BYOD presents a significant cultural shift for the CIO and their organization. On one hand, it presents increased complexity to management of data. On the other hand, it improves flexibility, capital exposure and employee moral. Even with the challenges, there are tools available today to manage BYOD effectively. In addition, organizational culture changes are needed to understand and engage a BYOD model within the company. BYOD is just one of many significant shifts in the IT world today…with many more to come. Tim Crawford
As we start 2012, we can expect to see a continuance of data breaches and increasing cyber attacks. Taking a look back at 2011, we have learned that no system is ever 100% secure no matter the name or the size of an organization. It’s important for businesses and organizations to know what they need to be prepared for and to take steps to help minimize the threats that do not appear to be going away. […] I fear that the attention that was given to the data breach in 2011 may diminish being that the data breach will become commonplace in 2012 and going forward. Whether a data breach makes the front page news is not the point. Infosec Island.
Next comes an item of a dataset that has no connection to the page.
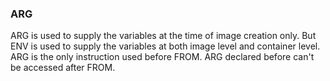 ### ARG
ARG is used to supply the variables at the time of image creation only. But ENV is used to supply the variables at both image level and container level.
ARG is the only instruction used before FROM. ARG declared before can't be accessed after FROM.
In fact, the number of consultancies – from the big names to “who are these people?” firms – and tech vendors that have recently discovered BYOD is huge. Given that this phenomenon has had a good 18 months of CIO and media attention, I’d stay far away from any vendor that has just tuned in to the opportunity. They may claim they were monitoring the market until IT was ready for proactive BYOD, but I bet most are carpetbaggers who have no real experience or insight, and will simply sell you the same tired security and management products and services they always have. (I’m talking to you, Symantec and McAfee.) Computerworld
BYOD can be a nightmare for senior IT management for a variety of reasons including high on the list issues around device support and system security. There is no guarantee any employee provided device, once connected to your corporate network, is going to behave in a predictable and secure manner. The issues range from OS level network disturbances through information theft (knowingly or unknowingly.) Focus
There are a few ways that companies can get a handle on this, both of which will require some investment. The first way is for companies to build up their own private clouds to exclusively handle data used by enterprise apps. SAP CIO Oliver Bussmann says that private clouds will give companies the ability to effectively segregate sensitive data while still ensuring that workers have easy access to it on their mobile devices. […] The second solution for companies looking to get a handle on mobile applications is to simply build their own mobile app stores that workers can use to get all approved applications for company use. This can ensure that companies can preapprove popular apps for users and thus know exactly what apps have access to their corporate network. And as Croft notes, companies will want to keep their workers using their own app stores by offering a wide array of popular games and non-work apps so that you create a “user-friendly environment to have apps that can be fun and not just business apps.” In other words, companies should expect to support Angry Birds and Fruit Ninja on their company stores along with mission-critical productivity apps. Networkworld
Back on my own example, I’m also using a tablet and a smart phone to access my company resources especially when I’m travelling. This dramatically improves my productivity and my response time. While using these complementary mobile devices on the road, I do expect the same level of experience and security as the one I can benefit on my laptop when I connect from home. And then it starts to be a bit scaring, because I’m not using my own protected wireless network to connect to the Internet, but rather a public and untrusted Wi-Fi or 3G network without any specific security in place. Thus the crucial importance to also protect your data from these new mobile devices, exactly the same way you protect them from your laptop. In fact you need to have exactly the same set of security components, protecting both the connection and the device itself, installed on your tablet or/and smart phone. Juniper
The only way to guarantee equitable educational experiences is for each student to have access to the same materials and learning opportunities. BYOD leaves this to chance with more affluent students continuing to have an unfair advantage over their classmates. This is particularly problematic in a society with growing economic disparity. BYOD – Worst Idea of the 21st Century?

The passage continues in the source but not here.